> EXERCISE:
Give the records again in full, exactly as they are.

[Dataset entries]
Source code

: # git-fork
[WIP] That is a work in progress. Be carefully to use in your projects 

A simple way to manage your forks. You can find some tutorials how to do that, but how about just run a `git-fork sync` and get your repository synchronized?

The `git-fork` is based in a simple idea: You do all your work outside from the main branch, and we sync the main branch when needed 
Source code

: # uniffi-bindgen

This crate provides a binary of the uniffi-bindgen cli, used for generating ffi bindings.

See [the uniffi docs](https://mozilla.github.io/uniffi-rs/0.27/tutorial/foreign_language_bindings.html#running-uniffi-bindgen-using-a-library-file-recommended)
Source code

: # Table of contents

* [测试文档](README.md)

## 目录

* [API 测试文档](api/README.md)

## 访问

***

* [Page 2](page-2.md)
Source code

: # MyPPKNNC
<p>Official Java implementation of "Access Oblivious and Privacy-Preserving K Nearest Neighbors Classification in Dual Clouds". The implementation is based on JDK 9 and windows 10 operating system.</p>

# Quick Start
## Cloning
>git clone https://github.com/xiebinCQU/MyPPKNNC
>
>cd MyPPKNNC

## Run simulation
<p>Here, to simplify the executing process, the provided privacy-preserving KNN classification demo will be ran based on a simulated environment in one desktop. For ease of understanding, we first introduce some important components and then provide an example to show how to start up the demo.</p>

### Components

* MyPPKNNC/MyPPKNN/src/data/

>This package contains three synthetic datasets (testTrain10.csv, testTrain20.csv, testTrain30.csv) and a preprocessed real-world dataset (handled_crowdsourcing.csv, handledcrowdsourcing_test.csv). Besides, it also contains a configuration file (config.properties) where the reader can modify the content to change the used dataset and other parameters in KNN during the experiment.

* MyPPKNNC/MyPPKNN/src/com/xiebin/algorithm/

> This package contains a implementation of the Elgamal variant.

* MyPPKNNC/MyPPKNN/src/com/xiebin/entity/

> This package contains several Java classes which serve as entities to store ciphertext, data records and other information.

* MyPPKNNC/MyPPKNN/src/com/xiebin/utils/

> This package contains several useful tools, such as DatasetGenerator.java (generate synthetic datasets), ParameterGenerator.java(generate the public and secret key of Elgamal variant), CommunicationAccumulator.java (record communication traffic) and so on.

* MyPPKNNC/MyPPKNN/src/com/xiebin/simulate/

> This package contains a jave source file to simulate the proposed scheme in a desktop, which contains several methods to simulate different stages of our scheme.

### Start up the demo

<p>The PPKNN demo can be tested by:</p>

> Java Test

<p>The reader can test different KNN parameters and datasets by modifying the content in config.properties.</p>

> RESULT OF THIS EXERCISE:
Source code

: # git-fork
[WIP] That is a work in progress. Be carefully to use in your projects 

A simple way to manage your forks. You can find some tutorials how to do that, but how about just run a `git-fork sync` and get your repository synchronized?

The `git-fork` is based in a simple idea: You do all your work outside from the main branch, and we sync the main branch when needed 
Source code

: # uniffi-bindgen

This crate provides a binary of the uniffi-bindgen cli, used for generating ffi bindings.

See [the uniffi docs](https://mozilla.github.io/uniffi-rs/0.27/tutorial/foreign_language_bindings.html#running-uniffi-bindgen-using-a-library-file-recommended)
Source code

: # Table of contents

* [测试文档](README.md)

## 目录

* [API 测试文档](api/README.md)

## 访问

***

* [Page 2](page-2.md)
Source code

: # MyPPKNNC
<p>Official Java implementation of "Access Oblivious and Privacy-Preserving K Nearest Neighbors Classification in Dual Clouds". The implementation is based on JDK 9 and windows 10 operating system.</p>

# Quick Start
## Cloning
>git clone https://github.com/xiebinCQU/MyPPKNNC
>
>cd MyPPKNNC

## Run simulation
<p>Here, to simplify the executing process, the provided privacy-preserving KNN classification demo will be ran based on a simulated environment in one desktop. For ease of understanding, we first introduce some important components and then provide an example to show how to start up the demo.</p>

### Components

* MyPPKNNC/MyPPKNN/src/data/

>This package contains three synthetic datasets (testTrain10.csv, testTrain20.csv, testTrain30.csv) and a preprocessed real-world dataset (handled_crowdsourcing.csv, handledcrowdsourcing_test.csv). Besides, it also contains a configuration file (config.properties) where the reader can modify the content to change the used dataset and other parameters in KNN during the experiment.

* MyPPKNNC/MyPPKNN/src/com/xiebin/algorithm/

> This package contains a implementation of the Elgamal variant.

* MyPPKNNC/MyPPKNN/src/com/xiebin/entity/

> This package contains several Java classes which serve as entities to store ciphertext, data records and other information.

* MyPPKNNC/MyPPKNN/src/com/xiebin/utils/

> This package contains several useful tools, such as DatasetGenerator.java (generate synthetic datasets), ParameterGenerator.java(generate the public and secret key of Elgamal variant), CommunicationAccumulator.java (record communication traffic) and so on.

* MyPPKNNC/MyPPKNN/src/com/xiebin/simulate/

> This package contains a jave source file to simulate the proposed scheme in a desktop, which contains several methods to simulate different stages of our scheme.

### Start up the demo

<p>The PPKNN demo can be tested by:</p>

> Java Test

<p>The reader can test different KNN parameters and datasets by modifying the content in config.properties.</p>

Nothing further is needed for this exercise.